Top 10 holidays in fiction
From James Salter to Lorrie Moore and Patricia Highsmith, novelist Emma Straub is our guide for a tour of the best-imagined vacations
Wednesday 23 July 2014 13.58 BST
I've always liked taking my fictional characters on vacation. As in life, I think it shakes characters out of their routines, which in turn leads to more zippy interactions and conflicts and, yes, better sex.
Though the entirety of my new novel, The Vacationers, takes place on an American family's holiday in Mallorca, sometimes you only need a little slice of a trip within a larger book.
Here are some of my favorite getaways in fiction – they aren't all successful, of course, but a placid, happy trip rarely makes for compelling reading.
1. The Interestings by Meg Wolitzer
Between the ages of seven and 14, I spent every July at sleepaway camp. I didn't realise that I was mourning the absence of the perfect summer camp novel until Meg Wolitzer's latest novel came out last year. It is a kaleidoscopic portrait of a group of friends, starting one summer at camp and stretching out over the following several decades, proving that the choices we make in our youth, however insignificant they seem at the time, set the course for the rest of our lives.

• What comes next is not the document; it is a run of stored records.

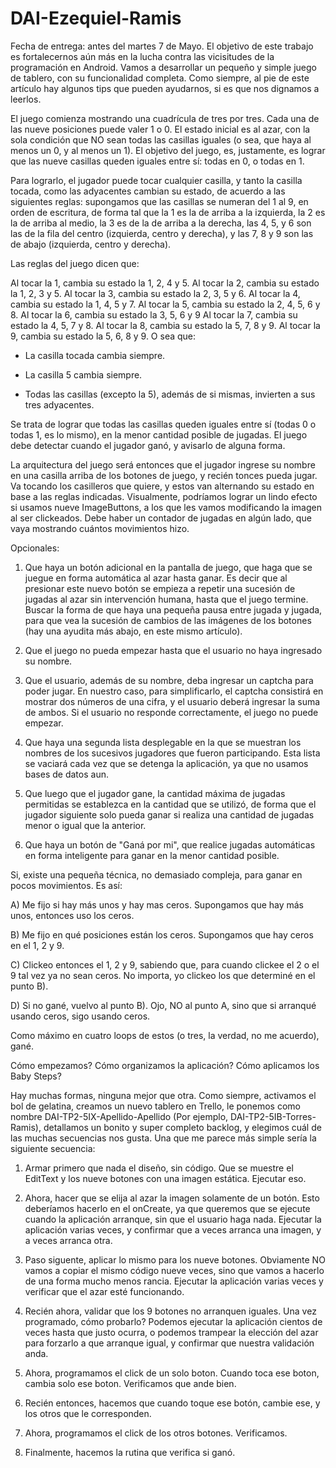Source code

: # DAI-Ezequiel-Ramis

 
Fecha de entrega: antes del martes 7 de Mayo.
El objetivo de este trabajo es fortalecernos aún más en la lucha contra las vicisitudes de la programación en Android. Vamos a desarrollar un pequeño y simple juego de tablero, con su funcionalidad completa.   Como siempre, al pie de este artículo hay algunos tips que pueden ayudarnos, si es que nos dignamos a leerlos.

El juego comienza mostrando una cuadrícula de tres por tres.  Cada una de las nueve posiciones puede valer 1 o 0.  El estado inicial es al azar, con la sola condición que NO sean todas las casillas iguales (o sea, que haya al menos un 0, y al menos un 1).   El objetivo del juego, es, justamente, es lograr que las nueve casillas queden iguales entre sí: todas en 0, o todas en 1.

Para lograrlo, el jugador puede tocar cualquier casilla, y tanto la casilla tocada, como las adyacentes cambian su estado, de acuerdo a las siguientes reglas: supongamos que las casillas se numeran del 1 al 9, en orden de escritura, de forma tal que la 1 es la de arriba a la izquierda, la 2 es la de arriba al medio, la 3 es de la de arriba a la derecha, las 4, 5, y 6 son las de la fila del centro (izquierda, centro y derecha), y las 7, 8 y 9 son las de abajo (izquierda, centro y derecha).

Las reglas del juego dicen que:

Al tocar la 1, cambia su estado la 1, 2, 4 y 5.
Al tocar la 2, cambia su estado la 1, 2, 3 y 5.
Al tocar la 3, cambia su estado la 2, 3, 5 y 6.
Al tocar la 4, cambia su estado la 1, 4, 5 y 7.
Al tocar la 5, cambia su estado la 2, 4, 5, 6 y 8.
Al tocar la 6, cambia su estado la 3, 5, 6 y 9
Al tocar la 7, cambia su estado la 4, 5, 7 y 8.
Al tocar la 8, cambia su estado la 5, 7, 8 y 9.
Al tocar la 9, cambia su estado la 5, 6, 8 y 9.
O sea que:

- La casilla tocada cambia siempre.

- La casilla 5 cambia siempre.

- Todas las casillas (excepto la 5), además de si mismas, invierten a sus tres adyacentes.

Se trata de lograr que todas las casillas queden iguales entre sí (todas 0 o todas 1, es lo mismo), en la menor cantidad posible de jugadas.  El juego debe detectar cuando el jugador ganó, y avisarlo de alguna forma.

La arquitectura del juego será entonces que el jugador ingrese su nombre en una casilla arriba de los botones de juego, y recién tonces pueda jugar.  Va tocando los casilleros que quiere, y estos van alternando su estado en base a las reglas indicadas.  Visualmente, podríamos lograr un lindo efecto si usamos nueve ImageButtons, a los que les vamos modificando la imagen al ser clickeados.  Debe haber un contador de jugadas en algún lado, que vaya mostrando cuántos movimientos hizo.

 

Opcionales:

1) Que haya un botón adicional en la pantalla de juego, que haga que se juegue en forma automática al azar hasta ganar.  Es decir que al presionar este nuevo botón se empieza a repetir una sucesión de jugadas al azar sin intervención humana, hasta que el juego termine.  Buscar la forma de que haya una pequeña pausa entre jugada y jugada, para que vea la sucesión de cambios de las imágenes de los botones (hay una ayudita más abajo, en este mismo artículo).

2) Que el juego no pueda empezar hasta que el usuario no haya ingresado su nombre.

3) Que el usuario, además de su nombre, deba ingresar un captcha para poder jugar.   En nuestro caso, para simplificarlo, el captcha consistirá en mostrar dos números de una cifra, y el usuario deberá ingresar la suma de ambos.  Si el usuario no responde correctamente, el juego no puede empezar.

4) Que haya una segunda lista desplegable en la que se muestran los nombres de los sucesivos jugadores que fueron participando.  Esta lista se vaciará cada vez que se detenga la aplicación, ya que no usamos bases de datos aun.

5) Que luego que el jugador gane, la cantidad máxima de jugadas permitidas se establezca en la cantidad que se utilizó, de forma que el jugador siguiente solo pueda ganar si realiza una cantidad de jugadas menor o igual que la anterior.

6) Que haya un botón de "Ganá por mi", que realice jugadas automáticas en forma inteligente para ganar en la menor cantidad posible.  

Si, existe una pequeña técnica, no demasiado compleja, para ganar en pocos movimientos. Es así:

A) Me fijo si hay más unos y hay mas ceros.  Supongamos que hay más unos, entonces uso los ceros.

B) Me fijo en qué posiciones están los ceros.  Supongamos que hay ceros en el 1, 2 y 9.

C) Clickeo entonces el 1, 2 y 9, sabiendo que, para cuando clickee el 2 o el 9 tal vez ya no sean ceros.   No importa, yo clickeo los que determiné en el punto B).

D) Si no gané, vuelvo al punto B).  Ojo, NO al punto A, sino que si arranqué usando ceros, sigo usando ceros.

Como máximo en cuatro loops de estos (o tres, la verdad, no me acuerdo), gané.  

 

Cómo empezamos?  Cómo organizamos la aplicación?  Cómo aplicamos los Baby Steps?

Hay muchas formas, ninguna mejor que otra.  Como siempre, activamos el bol de gelatina, creamos un nuevo tablero en Trello, le ponemos como nombre DAI-TP2-5IX-Apellido-Apellido (Por ejemplo, DAI-TP2-5IB-Torres-Ramis), detallamos un bonito y super completo backlog, y elegimos cuál de las muchas secuencias nos gusta. Una que me parece más simple sería la siguiente secuencia:

1) Armar primero que nada el diseño, sin código.  Que se muestre el EditText y los nueve botones con una imagen estática.   Ejecutar eso.

2) Ahora, hacer que se elija al azar la imagen solamente de un botón.   Esto deberíamos hacerlo en el onCreate, ya que queremos que se ejecute cuando la aplicación arranque, sin que el usuario haga nada.  Ejecutar la aplicación varias veces, y confirmar que a veces arranca una imagen, y a veces arranca otra.

3) Paso siguente, aplicar lo mismo para los nueve botones.  Obviamente NO vamos a copiar el mismo código nueve veces, sino que vamos a hacerlo de una forma mucho menos rancia.  Ejecutar la aplicación varias veces y verificar que el azar esté funcionando.

4) Recién ahora, validar que los 9 botones no arranquen iguales.   Una vez programado, cómo probarlo?  Podemos ejecutar la aplicación cientos de veces hasta que justo ocurra, o podemos trampear la elección del azar para forzarlo a que arranque igual, y confirmar que nuestra validación anda.

5) Ahora, programamos el click de un solo boton.  Cuando toca ese boton, cambia solo ese boton.  Verificamos que ande bien.

6) Recién entonces, hacemos que cuando toque ese botón, cambie ese, y los otros que le corresponden.

7) Ahora, programamos el click de los otros botones.  Verificamos.

8) Finalmente, hacemos la rutina que verifica si ganó.
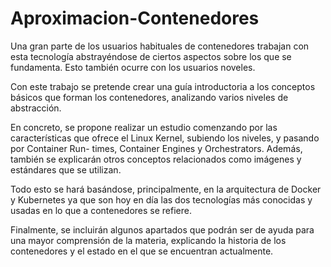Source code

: # Aproximacion-Contenedores

Una gran parte de los usuarios habituales de contenedores trabajan con esta
tecnologı́a abstrayéndose de ciertos aspectos sobre los que se fundamenta. Esto
también ocurre con los usuarios noveles.

Con este trabajo se pretende crear una guı́a introductoria a los conceptos
básicos que forman los contenedores, analizando varios niveles de abstracción.

En concreto, se propone realizar un estudio comenzando por las caracterı́sticas
que ofrece el Linux Kernel, subiendo los niveles, y pasando por Container Run-
times, Container Engines y Orchestrators. Además, también se explicarán otros
conceptos relacionados como imágenes y estándares que se utilizan.

Todo esto se hará basándose, principalmente, en la arquitectura de Docker y
Kubernetes ya que son hoy en dı́a las dos tecnologı́as más conocidas y usadas en
lo que a contenedores se refiere.

Finalmente, se incluirán algunos apartados que podrán ser de ayuda para una
mayor comprensión de la materia, explicando la historia de los contenedores y el
estado en el que se encuentran actualmente.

2. Enchanted April by Elizabeth von Arnim
Von Arnim takes a handful of odd British ladies (one young, one old, two in the middle) to Italy for a month in the sun. The setting is gorgeous – a large house with ample gardens – and the women are wonderfully prickly with each other, softening as the time passes, even as one turns out to be carrying on with another's husband.
3. A Sport and a Pastime by James Salter
For some, vacations are all about sex – that is certainly the case for Salter's couple, an American man and a French woman, on the go. They cavort (clothed, unclothed, in this position and that) and drink and talk, clearly loth to return to their daily lives. This book makes the 1960s in provincial France look like the place to go.
4. Paper Losses, from Bark by Lorrie Moore
In Paper Losses, one of the stories in Moore's latest collection, a divorcing couple travel to an island resort with their family. They argue and mishear each other, they attempt to flirt and get massages. Funny and awful, just like life.
5. Sag Harbor by Colson Whitehead
Whitehead's teenage protagonist spends every summer in Sag Harbor, at the tip of New York's Long Island. He works at the ice cream parlour and reads horror novels. He fights with his parents, and chases his friends around town, always on the verge of missing something great. Unlike Wolitzer's book, which is about a teenager away from her parents and learning everything about herself, Whitehead's book is about a boy observing his family's failings over and over again.
6. Seating Arrangements by Maggie Shipstead
How many of us forgo our own vacations in favour of attending friends' nuptials? Shipstead's first novel unfolds around a wedding on the coast of Maine. There are drunken aunts and slippery old men, sexy bridesmaids and gorgeous scenery. It's better than going to a real wedding, because in this case, you're not required to pay for your own transport to and fro, nor are you expected to bring a gift.
7. Maine by Courtney Sullivan
Also set on the rocky shores of chilly Maine, Courtney Sullivan's third novel follows a family getaway cabin through three generations of women. The landscape is described so lovingly that you'll curse your own ancestors for not thinking to purchase a similar parcel of land.
8. The Talented Mr. Ripley by Patricia Highsmith
Because sociopaths like to take holidays too! Highsmith's much-loved villain heads to Italy in this novel, where he follows and then kills a high-born man he pretends to know from school. I don't know whether Facebook has made this sort of thing easier or more difficult. Easier, I fear. Watch out when someone claims to have taken English class with you in grade 10.
9. The Dud Avocado by Elaine Dundy
A zany and sometimes misleadingly goofy party of a book, The Dud Avocado is the story of American Sally Jay Goyce's trip to gay Paris (that's Par-eee) in the 1950s. The book was reprinted by the New York Review of Books, the introduction giving the book's darker corners more attention. Sally discovers that Paris can't solve all of one's problems, not even with copious amounts of champagne and pink-tinted hair.
10. A Visit from the Goon Squad by Jennifer Egan
Jennifer Egan's Pulitzer prize-winning novel-in-stories spends one chapter on an African safari. There are complicated family dynamics, irritating fellow tourists, and a proper animal attack: all the trappings of an excellent holiday.